Segment Start: RECORDS SUPPLIED

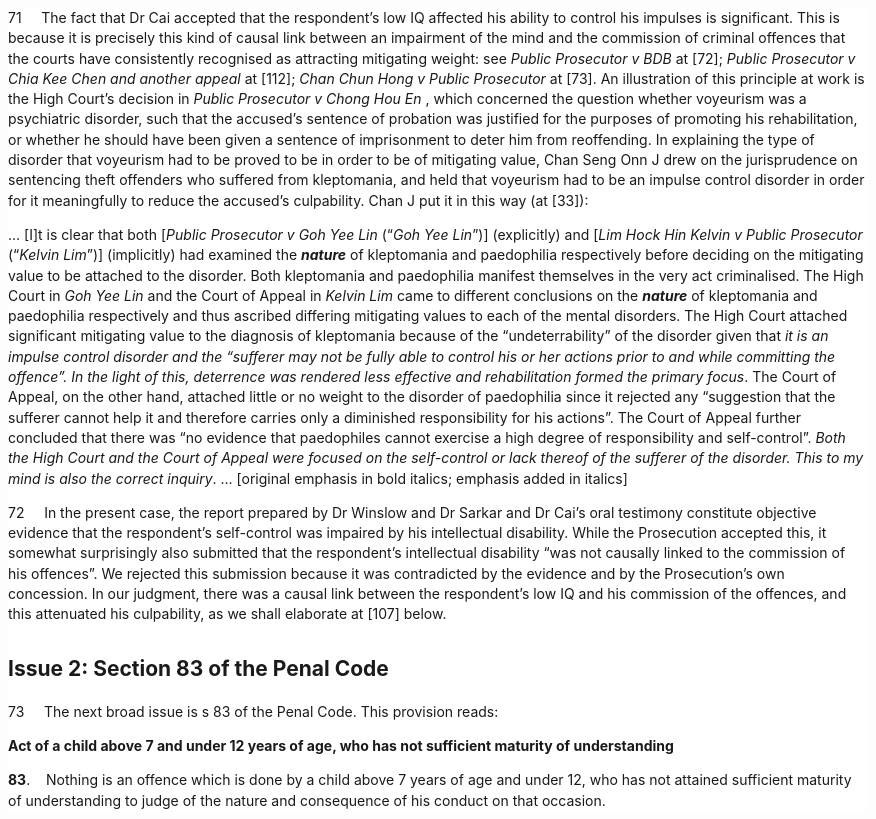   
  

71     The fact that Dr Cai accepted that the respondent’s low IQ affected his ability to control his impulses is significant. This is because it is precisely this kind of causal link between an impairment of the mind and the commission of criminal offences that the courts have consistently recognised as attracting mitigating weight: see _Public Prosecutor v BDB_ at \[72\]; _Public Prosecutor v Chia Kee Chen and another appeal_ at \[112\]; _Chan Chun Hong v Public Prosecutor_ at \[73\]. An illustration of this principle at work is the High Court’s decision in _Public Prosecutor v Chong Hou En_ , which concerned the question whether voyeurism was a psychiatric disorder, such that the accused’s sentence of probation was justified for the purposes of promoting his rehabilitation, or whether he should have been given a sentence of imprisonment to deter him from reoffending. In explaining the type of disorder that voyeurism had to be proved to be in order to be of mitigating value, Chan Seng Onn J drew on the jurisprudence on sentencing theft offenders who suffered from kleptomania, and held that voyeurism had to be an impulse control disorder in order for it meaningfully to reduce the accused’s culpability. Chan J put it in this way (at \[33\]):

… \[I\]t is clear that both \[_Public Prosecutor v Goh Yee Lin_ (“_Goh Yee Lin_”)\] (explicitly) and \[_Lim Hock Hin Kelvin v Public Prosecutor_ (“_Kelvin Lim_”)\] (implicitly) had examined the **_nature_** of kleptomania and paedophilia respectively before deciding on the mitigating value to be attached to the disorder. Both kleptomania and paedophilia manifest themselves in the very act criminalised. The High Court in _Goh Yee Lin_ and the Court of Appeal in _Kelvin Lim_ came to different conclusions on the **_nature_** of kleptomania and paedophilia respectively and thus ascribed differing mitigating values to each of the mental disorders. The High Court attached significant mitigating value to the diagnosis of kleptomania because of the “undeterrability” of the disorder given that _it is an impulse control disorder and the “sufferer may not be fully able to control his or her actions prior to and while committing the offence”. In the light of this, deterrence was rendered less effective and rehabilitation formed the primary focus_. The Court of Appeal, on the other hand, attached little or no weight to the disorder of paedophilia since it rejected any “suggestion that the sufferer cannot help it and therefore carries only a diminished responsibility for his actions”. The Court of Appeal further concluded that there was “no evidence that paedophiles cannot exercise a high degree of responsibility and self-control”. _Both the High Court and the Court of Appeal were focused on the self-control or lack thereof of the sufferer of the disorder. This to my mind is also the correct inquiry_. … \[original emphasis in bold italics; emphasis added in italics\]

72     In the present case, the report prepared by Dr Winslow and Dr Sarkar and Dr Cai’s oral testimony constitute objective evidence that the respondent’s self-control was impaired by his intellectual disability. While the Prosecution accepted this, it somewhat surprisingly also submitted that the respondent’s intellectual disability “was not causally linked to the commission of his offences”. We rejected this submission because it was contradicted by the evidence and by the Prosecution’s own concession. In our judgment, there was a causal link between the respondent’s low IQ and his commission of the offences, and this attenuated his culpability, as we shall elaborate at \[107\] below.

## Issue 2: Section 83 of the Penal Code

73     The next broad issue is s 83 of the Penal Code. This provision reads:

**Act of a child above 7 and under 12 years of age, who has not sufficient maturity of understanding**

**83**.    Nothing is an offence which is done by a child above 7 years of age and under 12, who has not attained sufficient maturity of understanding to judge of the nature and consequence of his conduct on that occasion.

Segment End: RECORDS SUPPLIED

Above are some lines. Repeat exactly, and only, those from the line that has "## Issue 2: Section 83 of the Penal Code" through the line that has "maturity of understanding**".

## Issue 2: Section 83 of the Penal Code

73     The next broad issue is s 83 of the Penal Code. This provision reads:

**Act of a child above 7 and under 12 years of age, who has not sufficient maturity of understanding**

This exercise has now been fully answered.